» YOUR TASK
The result should be every line in the data below that carries the string "reduction".

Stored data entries

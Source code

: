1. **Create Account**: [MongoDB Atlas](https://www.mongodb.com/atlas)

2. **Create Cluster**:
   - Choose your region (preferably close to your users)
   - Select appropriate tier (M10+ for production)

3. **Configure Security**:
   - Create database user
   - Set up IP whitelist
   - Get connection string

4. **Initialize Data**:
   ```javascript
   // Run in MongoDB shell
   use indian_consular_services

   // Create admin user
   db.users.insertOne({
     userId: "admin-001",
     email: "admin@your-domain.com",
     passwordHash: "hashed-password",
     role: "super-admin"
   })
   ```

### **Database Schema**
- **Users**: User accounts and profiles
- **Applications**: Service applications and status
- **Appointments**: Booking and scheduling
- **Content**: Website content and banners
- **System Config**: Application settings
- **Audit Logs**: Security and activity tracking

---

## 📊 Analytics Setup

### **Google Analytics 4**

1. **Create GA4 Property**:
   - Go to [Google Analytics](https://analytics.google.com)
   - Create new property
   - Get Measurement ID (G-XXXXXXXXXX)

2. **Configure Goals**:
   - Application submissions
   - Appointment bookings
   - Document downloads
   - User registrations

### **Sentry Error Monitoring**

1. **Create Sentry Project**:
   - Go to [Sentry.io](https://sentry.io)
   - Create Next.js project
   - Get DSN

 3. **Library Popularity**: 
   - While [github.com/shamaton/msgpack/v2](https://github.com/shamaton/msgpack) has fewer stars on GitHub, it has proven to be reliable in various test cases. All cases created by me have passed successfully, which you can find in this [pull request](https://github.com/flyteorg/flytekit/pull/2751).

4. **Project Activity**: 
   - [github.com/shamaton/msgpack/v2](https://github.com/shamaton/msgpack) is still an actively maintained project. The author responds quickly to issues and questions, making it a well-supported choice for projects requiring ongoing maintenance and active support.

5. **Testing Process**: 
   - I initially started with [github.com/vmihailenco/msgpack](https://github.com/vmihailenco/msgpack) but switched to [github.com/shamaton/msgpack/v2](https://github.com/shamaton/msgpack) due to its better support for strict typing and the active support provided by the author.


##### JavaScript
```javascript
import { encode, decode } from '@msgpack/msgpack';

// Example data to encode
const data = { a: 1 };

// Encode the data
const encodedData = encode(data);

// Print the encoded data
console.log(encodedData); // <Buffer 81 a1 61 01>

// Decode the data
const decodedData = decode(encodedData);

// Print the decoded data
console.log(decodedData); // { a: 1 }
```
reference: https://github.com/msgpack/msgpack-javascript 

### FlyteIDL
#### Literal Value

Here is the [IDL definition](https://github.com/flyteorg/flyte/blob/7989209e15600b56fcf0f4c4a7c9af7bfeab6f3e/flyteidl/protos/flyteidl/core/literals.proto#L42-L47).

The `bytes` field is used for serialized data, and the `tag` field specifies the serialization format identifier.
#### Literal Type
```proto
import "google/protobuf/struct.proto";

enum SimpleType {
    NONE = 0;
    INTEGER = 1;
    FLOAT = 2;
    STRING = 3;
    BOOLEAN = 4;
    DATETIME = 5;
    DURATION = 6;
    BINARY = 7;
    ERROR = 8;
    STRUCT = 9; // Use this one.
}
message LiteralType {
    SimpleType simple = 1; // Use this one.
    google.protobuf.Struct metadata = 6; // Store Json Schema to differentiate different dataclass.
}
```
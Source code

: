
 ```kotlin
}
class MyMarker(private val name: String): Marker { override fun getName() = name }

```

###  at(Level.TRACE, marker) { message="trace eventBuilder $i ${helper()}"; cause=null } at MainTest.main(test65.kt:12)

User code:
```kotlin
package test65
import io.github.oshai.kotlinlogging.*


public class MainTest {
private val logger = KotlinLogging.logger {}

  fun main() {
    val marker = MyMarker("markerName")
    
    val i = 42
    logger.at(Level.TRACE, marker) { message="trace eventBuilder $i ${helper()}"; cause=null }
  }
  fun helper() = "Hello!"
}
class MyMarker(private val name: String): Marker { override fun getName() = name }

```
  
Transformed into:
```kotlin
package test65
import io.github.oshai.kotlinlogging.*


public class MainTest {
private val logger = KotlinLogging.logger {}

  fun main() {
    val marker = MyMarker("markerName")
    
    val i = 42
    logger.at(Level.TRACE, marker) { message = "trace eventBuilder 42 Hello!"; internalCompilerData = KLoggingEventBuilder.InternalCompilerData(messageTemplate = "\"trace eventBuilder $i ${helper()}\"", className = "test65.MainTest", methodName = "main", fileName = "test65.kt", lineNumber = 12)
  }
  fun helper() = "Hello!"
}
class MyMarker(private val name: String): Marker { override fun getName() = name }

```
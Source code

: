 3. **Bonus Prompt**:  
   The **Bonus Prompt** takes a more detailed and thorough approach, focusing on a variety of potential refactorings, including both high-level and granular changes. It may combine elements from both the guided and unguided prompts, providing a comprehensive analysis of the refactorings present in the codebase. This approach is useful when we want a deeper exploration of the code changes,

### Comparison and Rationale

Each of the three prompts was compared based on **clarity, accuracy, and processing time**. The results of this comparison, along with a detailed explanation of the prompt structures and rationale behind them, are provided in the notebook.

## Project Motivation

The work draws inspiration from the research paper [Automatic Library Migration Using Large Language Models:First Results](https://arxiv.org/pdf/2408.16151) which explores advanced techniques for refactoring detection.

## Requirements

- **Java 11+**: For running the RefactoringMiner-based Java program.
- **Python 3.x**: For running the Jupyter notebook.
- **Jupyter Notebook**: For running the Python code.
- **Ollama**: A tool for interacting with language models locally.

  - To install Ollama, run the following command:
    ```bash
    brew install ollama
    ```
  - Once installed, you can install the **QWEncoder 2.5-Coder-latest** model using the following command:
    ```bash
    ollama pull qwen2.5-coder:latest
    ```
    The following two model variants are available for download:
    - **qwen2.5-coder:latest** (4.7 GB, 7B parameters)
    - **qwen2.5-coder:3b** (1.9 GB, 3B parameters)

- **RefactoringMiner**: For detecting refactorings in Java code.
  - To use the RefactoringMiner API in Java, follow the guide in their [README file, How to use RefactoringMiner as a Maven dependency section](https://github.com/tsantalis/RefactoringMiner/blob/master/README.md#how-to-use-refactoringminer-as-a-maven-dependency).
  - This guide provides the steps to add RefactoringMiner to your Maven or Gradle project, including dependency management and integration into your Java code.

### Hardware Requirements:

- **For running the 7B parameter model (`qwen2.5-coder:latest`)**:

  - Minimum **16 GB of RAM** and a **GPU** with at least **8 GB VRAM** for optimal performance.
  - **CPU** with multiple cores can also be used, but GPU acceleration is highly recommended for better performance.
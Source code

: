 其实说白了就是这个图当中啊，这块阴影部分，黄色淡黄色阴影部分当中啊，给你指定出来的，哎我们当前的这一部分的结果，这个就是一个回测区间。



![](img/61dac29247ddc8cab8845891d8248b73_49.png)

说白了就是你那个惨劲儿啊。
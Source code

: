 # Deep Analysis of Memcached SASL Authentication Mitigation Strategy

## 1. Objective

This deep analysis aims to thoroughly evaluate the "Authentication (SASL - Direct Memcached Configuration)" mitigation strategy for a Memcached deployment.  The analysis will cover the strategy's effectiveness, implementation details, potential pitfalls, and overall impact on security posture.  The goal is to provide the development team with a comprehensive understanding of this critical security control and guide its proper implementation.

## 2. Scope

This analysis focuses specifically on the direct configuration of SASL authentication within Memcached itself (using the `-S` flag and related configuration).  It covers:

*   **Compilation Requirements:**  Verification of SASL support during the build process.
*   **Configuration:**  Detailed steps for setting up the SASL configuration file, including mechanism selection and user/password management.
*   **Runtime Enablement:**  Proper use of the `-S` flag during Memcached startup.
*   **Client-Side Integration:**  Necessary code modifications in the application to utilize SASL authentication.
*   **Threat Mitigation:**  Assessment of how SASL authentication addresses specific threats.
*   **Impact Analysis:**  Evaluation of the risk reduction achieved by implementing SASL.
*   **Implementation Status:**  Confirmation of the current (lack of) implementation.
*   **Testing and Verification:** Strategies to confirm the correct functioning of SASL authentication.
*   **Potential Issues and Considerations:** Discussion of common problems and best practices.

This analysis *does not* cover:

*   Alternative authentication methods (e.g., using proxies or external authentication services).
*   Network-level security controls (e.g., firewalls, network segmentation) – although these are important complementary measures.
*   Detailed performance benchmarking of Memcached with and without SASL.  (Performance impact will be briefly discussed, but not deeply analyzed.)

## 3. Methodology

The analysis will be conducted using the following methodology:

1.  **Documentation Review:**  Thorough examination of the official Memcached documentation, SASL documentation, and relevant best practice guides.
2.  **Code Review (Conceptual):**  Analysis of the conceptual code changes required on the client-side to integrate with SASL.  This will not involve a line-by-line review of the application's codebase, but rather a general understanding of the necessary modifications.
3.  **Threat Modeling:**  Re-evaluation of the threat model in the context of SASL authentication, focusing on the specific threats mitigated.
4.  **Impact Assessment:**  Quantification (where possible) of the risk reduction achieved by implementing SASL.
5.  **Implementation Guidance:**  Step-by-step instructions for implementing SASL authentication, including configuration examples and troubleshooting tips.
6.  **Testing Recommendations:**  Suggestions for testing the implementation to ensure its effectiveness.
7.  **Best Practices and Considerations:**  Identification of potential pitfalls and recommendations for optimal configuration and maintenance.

» RESPONSE FOR THIS EXERCISE
*   **Impact Analysis:**  Evaluation of the risk reduction achieved by implementing SASL.
4.  **Impact Assessment:**  Quantification (where possible) of the risk reduction achieved by implementing SASL.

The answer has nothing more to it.